Katie: our main character. Former child star whose career went down the crapshoot following an accident.
Ellie: Katie’s soon-to-be sister-in-law. She is engaged to Katie’s brother, Nate, and was the one who suggested they visit the retreat together to hopefully bond and help Katie with her alcoholism.
Ariel: One of Katie’s college friends who Katie invited on the retreat
Carmen: Another of Katie’s college friends who was also invited by Katie to the retreat
The book jumps back and forth from each girl’s perspective and is also split up into each day of the retreat. (Friday, Saturday, and Sunday)

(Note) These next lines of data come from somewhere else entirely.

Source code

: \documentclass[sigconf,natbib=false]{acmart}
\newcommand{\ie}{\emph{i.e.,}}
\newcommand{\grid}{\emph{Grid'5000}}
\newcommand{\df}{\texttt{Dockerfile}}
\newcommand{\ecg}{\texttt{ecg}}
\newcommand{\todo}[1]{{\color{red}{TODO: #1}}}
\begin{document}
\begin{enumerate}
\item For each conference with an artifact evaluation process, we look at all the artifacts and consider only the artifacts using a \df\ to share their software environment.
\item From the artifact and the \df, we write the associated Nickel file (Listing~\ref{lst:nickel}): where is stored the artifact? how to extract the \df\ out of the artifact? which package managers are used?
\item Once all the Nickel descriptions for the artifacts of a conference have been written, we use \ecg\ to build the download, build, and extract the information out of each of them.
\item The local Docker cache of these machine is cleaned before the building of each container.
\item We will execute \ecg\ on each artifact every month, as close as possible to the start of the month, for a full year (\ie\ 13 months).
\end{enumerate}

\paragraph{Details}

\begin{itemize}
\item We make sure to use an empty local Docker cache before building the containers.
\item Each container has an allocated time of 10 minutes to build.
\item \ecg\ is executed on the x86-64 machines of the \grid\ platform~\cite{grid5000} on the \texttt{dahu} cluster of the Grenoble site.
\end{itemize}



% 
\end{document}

The first third of the book kind of just annoyed me. It was all just Katie being a brat, Ariel and Carmen being annoying, and of course, the author setting the stage and providing little details and snippets that would prove to be a bit important later on. The first third was why it took me so long to get through this book. I struggled to sit and read this ridiculous high school mean girl drama unfolding on the way to the retreat and on their first night there. We have to read about Ariel sulking because she didn’t get to room with Katie and Katie not caring about anything other than keeping her phone instead of putting it in the basket with everyone else’s during their stay. But again, I get it, the stage was being set. And I don’t think we were ever meant to really like any of these characters. Which… I didn’t.
The second third started to get good… until it fell flat. The third… third… was the most exciting. It was like one of those movies that you sit through and are just “bleh” about until it gets to the last 20 minutes and then everything happens so quickly and you feel like your head is gonna fall off.

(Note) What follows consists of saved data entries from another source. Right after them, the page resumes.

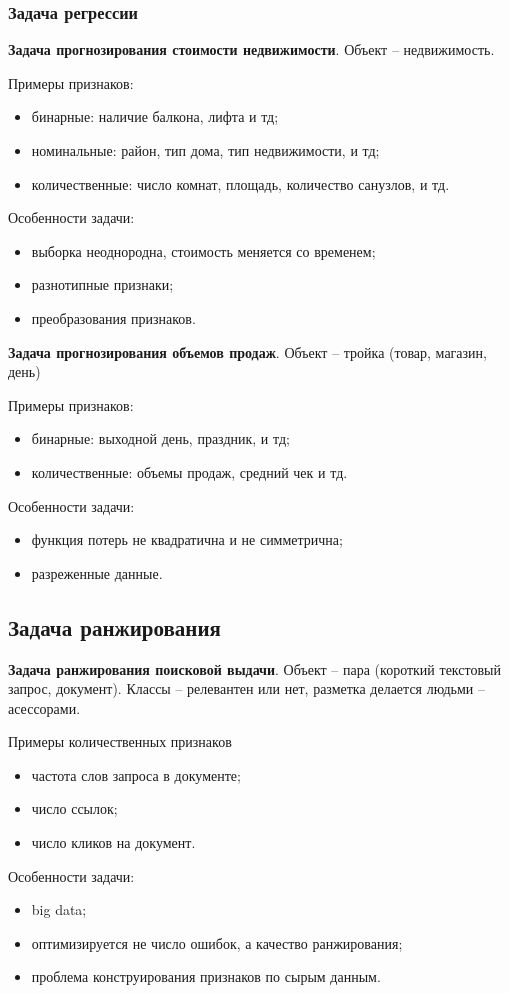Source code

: \begin{multicols}{2}
    \subsubsection*{Задача регрессии}
    \textbf{Задача прогнозирования стоимости недвижимости}. Объект -- недвижимость. 
    \par
    Примеры признаков: 
    \begin{itemize}
      \item бинарные: наличие балкона, лифта и тд;
      \item номинальные: район, тип дома, тип недвижимости, и тд;
      \item количественные: число комнат, площадь, количество санузлов, и тд.
    \end{itemize}
    Особенности задачи:
    \begin{itemize}
      \item выборка неоднородна, стоимость меняется со временем;
      \item разнотипные признаки;
      \item преобразования признаков.
    \end{itemize}
    \textbf{Задача прогнозирования объемов продаж}. Объект -- тройка (товар, магазин, день)
    \par
    Примеры признаков:
    \begin{itemize}
      \item бинарные: выходной день, праздник, и тд;
      \item количественные: объемы продаж, средний чек и тд.
    \end{itemize}
    Особенности задачи:
    \begin{itemize}
      \item функция потерь не квадратична и не симметрична;
      \item разреженные данные.
    \end{itemize}
    \subsection*{Задача ранжирования}
    \textbf{Задача ранжирования поисковой выдачи}. Объект -- пара (короткий текстовый запрос, документ). Классы -- релевантен или нет, разметка делается людьми -- асессорами.
    \par
    Примеры количественных признаков
    \begin{itemize}
      \item частота слов запроса в документе;
      \item число ссылок;
      \item число кликов на документ.
    \end{itemize}
    Особенности задачи:
    \begin{itemize}
      \item big data;
      \item оптимизируется не число ошибок, а качество ранжирования;
      \item проблема конструирования признаков по сырым данным.
    \end{itemize}

\end{multicols}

So the second third… I was excited. YAY! MURDER! Right off the bat! First page! Now we can start being detectives and try to figure out who it was! But, not even a few pages later, I knew… I knew exactly who did it because it was the only logical explanation. I was just a little disappointed with how easy it was. And THEN I was disappointed that people weren’t dropping like flies after the initial killing. But that’s not the way the story was meant to go, and I get that.
There was a moment in the beginning of the last third of the book where a knife was mentioned and it took me a second to realize they were talking about the murder weapon that killed the first victim. We had spent so long in the middle of the book learning about Katie’s history that I had completely forgotten someone even died. We went from a bloody knife being found to being thrown headfirst into the sea of Katie’s childhood and allllllll of her history. This alone is the reason I took half a star away from the review. I pretty much read the last half of this book without stopping and still managed to be so deterred with other elements of Katie’s convoluted story that I forgot what I was originally here for. MURDER.

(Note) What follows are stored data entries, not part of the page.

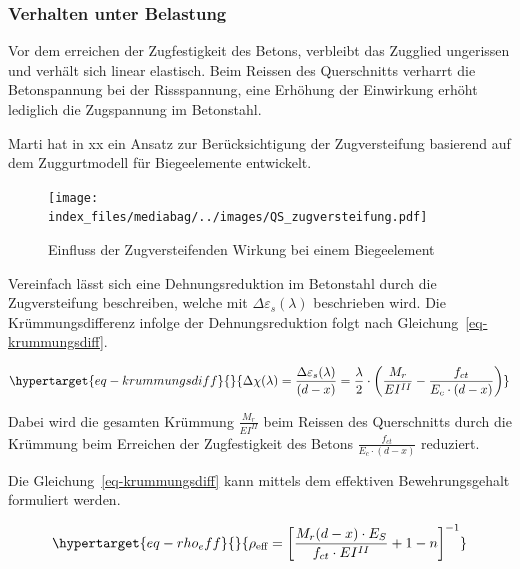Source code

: \documentclass[
  letterpaper,
]{scrreprt}
\begin{document}
\hypertarget{verhalten-unter-belastung}{%
\subsubsection{Verhalten unter
Belastung}\label{verhalten-unter-belastung}}

Vor dem erreichen der Zugfestigkeit des Betons, verbleibt das Zugglied
ungerissen und verhält sich linear elastisch. Beim Reissen des
Querschnitts verharrt die Betonspannung bei der Rissspannung, eine
Erhöhung der Einwirkung erhöht lediglich die Zugspannung im Betonstahl.

Marti hat in xx ein Ansatz zur Berücksichtigung der Zugversteifung
basierend auf dem Zuggurtmodell für Biegeelemente entwickelt.

\begin{figure}[H]

{\centering \texttt{[image: index\_files/mediabag/../images/QS\_zugversteifung.pdf]}

}

\caption{\label{fig-einfluss_zugversteifung}Einfluss der
Zugversteifenden Wirkung bei einem Biegeelement}

\end{figure}

Vereinfach lässt sich eine Dehnungsreduktion im Betonstahl durch die
Zugversteifung beschreiben, welche mit
\(\Delta \varepsilon_s (\lambda)\) beschrieben wird. Die
Krümmungsdifferenz infolge der Dehnungsreduktion folgt nach
Gleichung~\ref{eq-krummungsdiff}.

\begin{equation}\protect\hypertarget{eq-krummungsdiff}{}{
\Delta \chi(\lambda) = \frac{\Delta \varepsilon_s (\lambda)}{(d-x)} = \frac{\lambda}{2} \cdot \left ( \frac{M_r}{EI^{II}} - \frac{f_{ct}}{E_c\cdot(d-x)}\right )
}\label{eq-krummungsdiff}\end{equation}

Dabei wird die gesamten Krümmung \(\frac{M_r}{EI^{II}}\) beim Reissen
des Querschnitts durch die Krümmung beim Erreichen der Zugfestigkeit des
Betons \(\frac{f_{ct}}{E_c\cdot(d-x)}\) reduziert.

Die Gleichung~\ref{eq-krummungsdiff} kann mittels dem effektiven
Bewehrungsgehalt formuliert werden.

\begin{equation}\protect\hypertarget{eq-rho_eff}{}{
\rho_{\text{eff}} = \left [\frac{M_r(d-x)\cdot E_S}{f_{ct}\cdot EI^{II}}+1-n \right ]^{-1}
}\label{eq-rho_eff}\end{equation}
\end{document}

I was promised FOUR secrets and I honestly feel like only one of them was a gasp moment when it was revealed. The others weren’t that grand to me. Though, they do play a direct role in the downfall of the characters. So they’re not without purpose.
I feel like I’m being primarily negative though and as you’ve probably noticed, I gave this book 3.5 cats (stars). I did enjoy the story. It was vindictive and manipulative with completely unlikable characters who didn’t make you feel bad for sitting there and cheering on the killer. I LOVE a book where I can be detached from every single character. Not a single main character in this book had any redeeming qualities. We had all of the seven deadly sins and I LOVED that. Pride, greed, wrath, gluttony, envy, lust, sloth… everyone was accounted for. At some point in the book, every one of those sins reared their ugly heads and it was completely entertaining.
Honestly, if some production company were to pick this one up, it would be a good b-list slasher movie. I would watch it.
Overall I did enjoy it. Do I think I’ll remember it later down the road without looking at my notes or someone detailing what the story was about? No. Which is another reason I rated the way I did. But I did definitely enjoy the last half of the book in the moment.